(Pictures paired with source code)
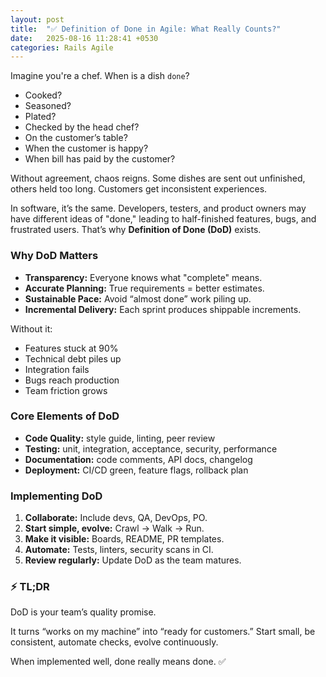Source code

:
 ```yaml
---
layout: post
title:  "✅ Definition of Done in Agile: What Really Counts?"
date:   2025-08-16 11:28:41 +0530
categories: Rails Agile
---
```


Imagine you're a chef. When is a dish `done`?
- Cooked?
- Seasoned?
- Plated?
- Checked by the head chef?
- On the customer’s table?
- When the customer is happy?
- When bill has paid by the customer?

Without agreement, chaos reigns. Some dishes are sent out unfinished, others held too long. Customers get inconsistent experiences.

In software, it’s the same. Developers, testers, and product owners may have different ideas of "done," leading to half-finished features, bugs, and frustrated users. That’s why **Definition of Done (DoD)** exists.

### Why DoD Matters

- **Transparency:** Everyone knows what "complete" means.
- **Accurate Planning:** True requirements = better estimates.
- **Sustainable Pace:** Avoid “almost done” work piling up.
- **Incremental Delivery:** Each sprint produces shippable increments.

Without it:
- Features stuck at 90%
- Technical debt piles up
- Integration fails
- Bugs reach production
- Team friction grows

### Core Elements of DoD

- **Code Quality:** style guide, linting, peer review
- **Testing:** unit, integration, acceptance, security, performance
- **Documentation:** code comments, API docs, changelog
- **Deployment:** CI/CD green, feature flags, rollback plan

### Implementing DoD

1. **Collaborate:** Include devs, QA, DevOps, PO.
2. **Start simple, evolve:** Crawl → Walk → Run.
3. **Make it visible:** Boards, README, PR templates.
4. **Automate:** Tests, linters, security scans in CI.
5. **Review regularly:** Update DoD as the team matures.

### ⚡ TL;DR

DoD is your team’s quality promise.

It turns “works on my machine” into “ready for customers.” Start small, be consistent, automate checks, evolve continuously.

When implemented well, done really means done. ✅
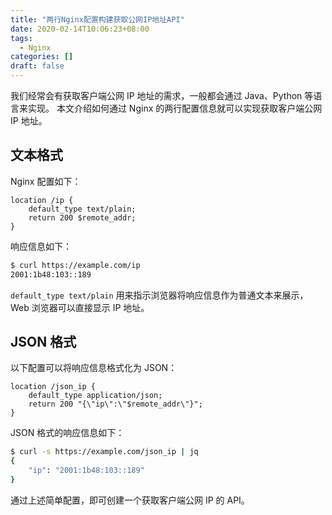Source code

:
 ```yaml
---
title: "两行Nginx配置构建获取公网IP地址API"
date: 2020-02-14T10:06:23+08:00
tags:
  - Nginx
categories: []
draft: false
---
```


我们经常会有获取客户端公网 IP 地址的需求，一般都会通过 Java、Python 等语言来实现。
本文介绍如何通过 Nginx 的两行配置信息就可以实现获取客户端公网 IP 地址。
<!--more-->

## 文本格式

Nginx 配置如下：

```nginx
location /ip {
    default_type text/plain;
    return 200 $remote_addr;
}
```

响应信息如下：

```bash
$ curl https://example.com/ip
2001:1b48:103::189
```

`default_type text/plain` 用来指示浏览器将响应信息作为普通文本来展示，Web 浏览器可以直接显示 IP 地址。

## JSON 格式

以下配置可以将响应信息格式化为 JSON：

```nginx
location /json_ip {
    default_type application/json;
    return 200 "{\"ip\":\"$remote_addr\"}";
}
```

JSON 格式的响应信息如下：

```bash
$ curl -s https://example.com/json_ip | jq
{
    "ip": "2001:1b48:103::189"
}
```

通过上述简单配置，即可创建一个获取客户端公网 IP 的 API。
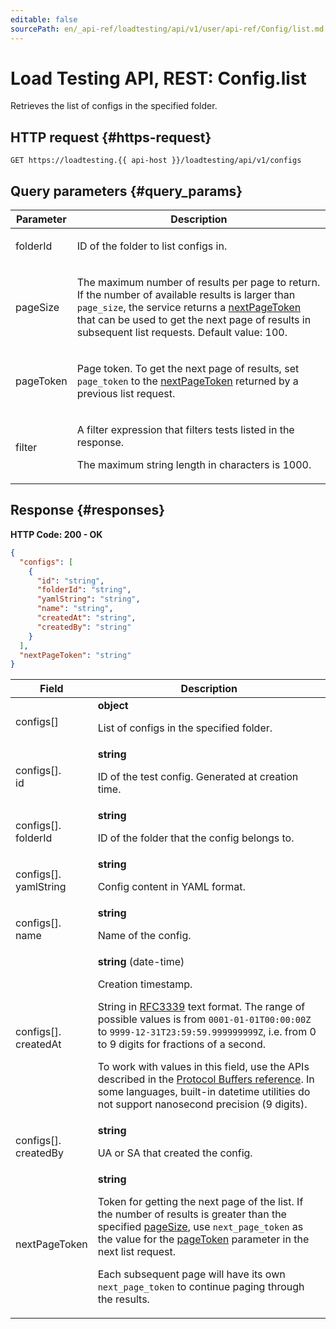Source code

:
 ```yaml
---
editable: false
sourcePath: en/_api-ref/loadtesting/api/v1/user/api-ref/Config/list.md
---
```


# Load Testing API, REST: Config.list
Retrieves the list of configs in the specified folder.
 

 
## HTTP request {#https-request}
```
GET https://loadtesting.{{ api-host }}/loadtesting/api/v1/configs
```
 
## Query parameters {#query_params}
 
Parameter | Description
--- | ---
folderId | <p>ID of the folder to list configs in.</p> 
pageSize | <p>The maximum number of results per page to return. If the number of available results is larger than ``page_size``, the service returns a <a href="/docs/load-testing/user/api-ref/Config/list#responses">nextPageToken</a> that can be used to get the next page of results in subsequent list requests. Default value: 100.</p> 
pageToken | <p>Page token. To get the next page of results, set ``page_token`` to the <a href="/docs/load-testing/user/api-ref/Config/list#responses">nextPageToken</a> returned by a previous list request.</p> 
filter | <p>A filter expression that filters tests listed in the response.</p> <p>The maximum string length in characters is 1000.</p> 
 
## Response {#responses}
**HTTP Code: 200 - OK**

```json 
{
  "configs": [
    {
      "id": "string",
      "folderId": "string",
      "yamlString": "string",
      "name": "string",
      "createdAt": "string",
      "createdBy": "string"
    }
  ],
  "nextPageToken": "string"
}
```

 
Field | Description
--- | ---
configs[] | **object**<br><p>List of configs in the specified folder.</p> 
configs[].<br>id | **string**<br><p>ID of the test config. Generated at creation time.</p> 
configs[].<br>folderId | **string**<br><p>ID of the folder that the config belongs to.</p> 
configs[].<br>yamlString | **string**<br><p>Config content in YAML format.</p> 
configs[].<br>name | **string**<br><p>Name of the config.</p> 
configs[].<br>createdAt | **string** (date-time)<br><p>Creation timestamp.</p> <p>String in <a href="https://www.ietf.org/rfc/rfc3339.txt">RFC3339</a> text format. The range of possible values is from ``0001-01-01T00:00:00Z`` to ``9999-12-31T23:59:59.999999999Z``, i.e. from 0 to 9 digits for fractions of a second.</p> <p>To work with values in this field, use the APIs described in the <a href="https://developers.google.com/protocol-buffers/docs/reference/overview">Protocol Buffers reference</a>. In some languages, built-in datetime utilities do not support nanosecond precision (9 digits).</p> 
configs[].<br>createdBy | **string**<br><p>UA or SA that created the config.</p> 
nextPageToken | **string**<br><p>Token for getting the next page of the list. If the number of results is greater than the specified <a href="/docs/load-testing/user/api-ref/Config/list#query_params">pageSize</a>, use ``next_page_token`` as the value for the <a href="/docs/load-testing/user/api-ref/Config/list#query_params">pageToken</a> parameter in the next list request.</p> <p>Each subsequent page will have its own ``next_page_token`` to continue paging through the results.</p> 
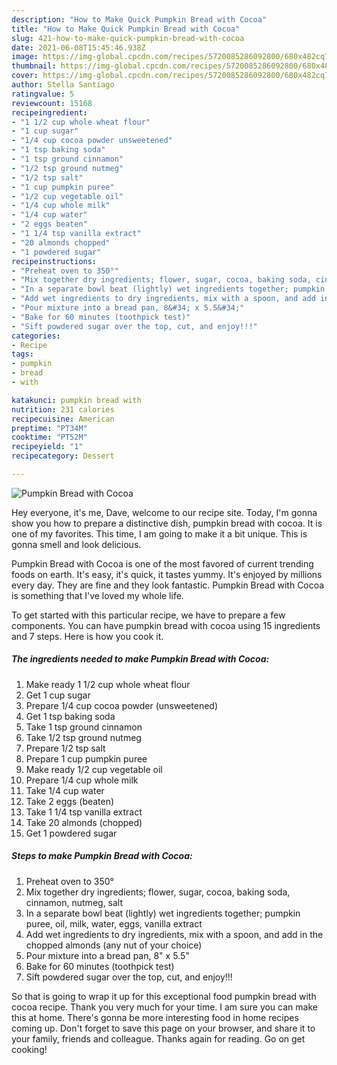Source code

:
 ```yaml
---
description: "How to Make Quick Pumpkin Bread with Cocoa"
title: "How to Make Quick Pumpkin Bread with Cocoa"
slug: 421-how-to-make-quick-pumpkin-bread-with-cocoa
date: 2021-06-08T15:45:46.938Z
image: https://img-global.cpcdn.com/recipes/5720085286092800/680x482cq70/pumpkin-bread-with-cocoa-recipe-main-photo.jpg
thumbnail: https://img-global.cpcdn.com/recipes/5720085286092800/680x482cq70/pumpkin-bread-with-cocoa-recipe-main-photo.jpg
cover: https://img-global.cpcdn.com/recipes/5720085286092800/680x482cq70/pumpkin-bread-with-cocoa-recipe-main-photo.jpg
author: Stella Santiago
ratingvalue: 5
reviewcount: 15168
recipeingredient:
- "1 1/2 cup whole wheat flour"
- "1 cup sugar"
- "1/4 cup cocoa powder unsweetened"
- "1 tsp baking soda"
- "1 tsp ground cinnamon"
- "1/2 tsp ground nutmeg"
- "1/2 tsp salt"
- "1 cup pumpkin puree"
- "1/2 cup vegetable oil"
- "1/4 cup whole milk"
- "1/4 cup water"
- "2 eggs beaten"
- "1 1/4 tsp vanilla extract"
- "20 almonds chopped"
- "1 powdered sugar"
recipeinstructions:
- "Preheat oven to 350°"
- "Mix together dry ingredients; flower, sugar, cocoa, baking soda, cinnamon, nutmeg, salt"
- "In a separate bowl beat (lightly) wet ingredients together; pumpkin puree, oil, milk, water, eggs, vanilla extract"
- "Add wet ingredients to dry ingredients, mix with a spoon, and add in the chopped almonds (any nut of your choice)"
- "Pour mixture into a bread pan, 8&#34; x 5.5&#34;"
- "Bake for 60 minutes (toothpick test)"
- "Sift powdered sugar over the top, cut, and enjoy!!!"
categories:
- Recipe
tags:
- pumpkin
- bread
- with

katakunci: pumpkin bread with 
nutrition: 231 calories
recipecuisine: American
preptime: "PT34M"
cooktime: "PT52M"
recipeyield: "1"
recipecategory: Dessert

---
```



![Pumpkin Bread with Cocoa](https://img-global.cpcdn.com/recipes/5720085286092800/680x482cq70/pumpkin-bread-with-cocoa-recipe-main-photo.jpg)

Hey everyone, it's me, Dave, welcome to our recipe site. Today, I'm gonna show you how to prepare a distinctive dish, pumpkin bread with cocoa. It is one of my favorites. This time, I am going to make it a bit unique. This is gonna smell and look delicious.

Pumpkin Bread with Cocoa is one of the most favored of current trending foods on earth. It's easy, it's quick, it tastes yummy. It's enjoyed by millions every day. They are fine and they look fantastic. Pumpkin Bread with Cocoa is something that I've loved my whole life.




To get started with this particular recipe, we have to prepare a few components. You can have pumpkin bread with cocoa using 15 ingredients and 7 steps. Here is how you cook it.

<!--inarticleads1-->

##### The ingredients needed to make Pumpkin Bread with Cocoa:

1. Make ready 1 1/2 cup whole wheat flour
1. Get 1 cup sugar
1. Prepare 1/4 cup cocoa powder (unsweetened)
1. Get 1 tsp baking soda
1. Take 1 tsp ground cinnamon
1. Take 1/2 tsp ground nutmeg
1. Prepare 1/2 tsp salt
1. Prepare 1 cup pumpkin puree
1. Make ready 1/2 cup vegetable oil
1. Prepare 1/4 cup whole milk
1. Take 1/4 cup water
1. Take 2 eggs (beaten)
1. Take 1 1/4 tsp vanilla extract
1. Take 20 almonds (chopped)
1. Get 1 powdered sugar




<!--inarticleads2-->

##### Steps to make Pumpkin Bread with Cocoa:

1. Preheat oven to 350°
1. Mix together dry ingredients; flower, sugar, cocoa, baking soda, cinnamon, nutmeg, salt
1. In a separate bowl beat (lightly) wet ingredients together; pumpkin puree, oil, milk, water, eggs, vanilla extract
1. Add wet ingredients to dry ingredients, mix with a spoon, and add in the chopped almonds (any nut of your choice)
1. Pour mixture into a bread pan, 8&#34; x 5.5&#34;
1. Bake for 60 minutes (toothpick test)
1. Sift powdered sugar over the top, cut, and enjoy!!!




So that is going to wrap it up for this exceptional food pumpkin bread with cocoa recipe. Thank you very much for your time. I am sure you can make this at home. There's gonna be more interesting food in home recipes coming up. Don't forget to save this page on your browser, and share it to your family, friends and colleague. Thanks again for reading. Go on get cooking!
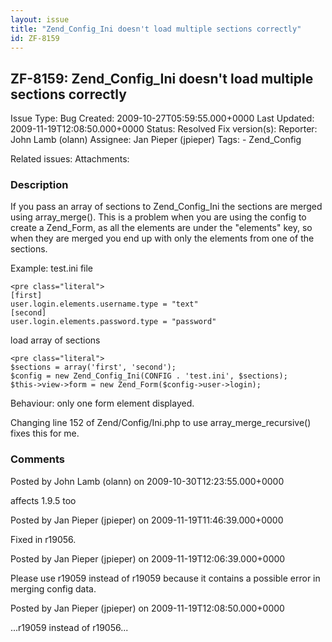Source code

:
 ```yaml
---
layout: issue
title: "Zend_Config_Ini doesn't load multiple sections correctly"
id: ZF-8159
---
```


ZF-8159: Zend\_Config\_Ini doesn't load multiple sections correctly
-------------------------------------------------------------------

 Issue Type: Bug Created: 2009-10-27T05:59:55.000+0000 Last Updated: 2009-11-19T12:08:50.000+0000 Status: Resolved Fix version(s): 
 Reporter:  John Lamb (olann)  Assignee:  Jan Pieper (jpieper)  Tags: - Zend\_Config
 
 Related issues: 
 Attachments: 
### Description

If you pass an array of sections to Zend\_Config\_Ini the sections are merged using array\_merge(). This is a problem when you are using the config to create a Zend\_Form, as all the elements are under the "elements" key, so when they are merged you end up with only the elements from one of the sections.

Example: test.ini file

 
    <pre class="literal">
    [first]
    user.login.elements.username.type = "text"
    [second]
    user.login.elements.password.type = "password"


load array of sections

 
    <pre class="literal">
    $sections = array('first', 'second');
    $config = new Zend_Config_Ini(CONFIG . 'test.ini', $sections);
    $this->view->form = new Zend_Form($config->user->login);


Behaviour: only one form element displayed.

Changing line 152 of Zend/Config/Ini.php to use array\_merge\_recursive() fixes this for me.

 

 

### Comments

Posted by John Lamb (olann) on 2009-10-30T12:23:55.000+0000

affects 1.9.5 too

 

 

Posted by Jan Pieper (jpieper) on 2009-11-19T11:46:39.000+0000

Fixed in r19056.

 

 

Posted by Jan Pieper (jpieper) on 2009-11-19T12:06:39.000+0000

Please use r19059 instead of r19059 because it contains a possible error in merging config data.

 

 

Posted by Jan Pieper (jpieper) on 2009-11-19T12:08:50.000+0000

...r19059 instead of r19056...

Task prompt -> Starting at the line that contains "Posted by Jan Pieper (jpieper) on 2009-11-19T12:08:50.000+0000", retype each line through the last one in the records, both included, and add nothing.

Response for this exercise ->
Posted by Jan Pieper (jpieper) on 2009-11-19T12:08:50.000+0000

...r19059 instead of r19056...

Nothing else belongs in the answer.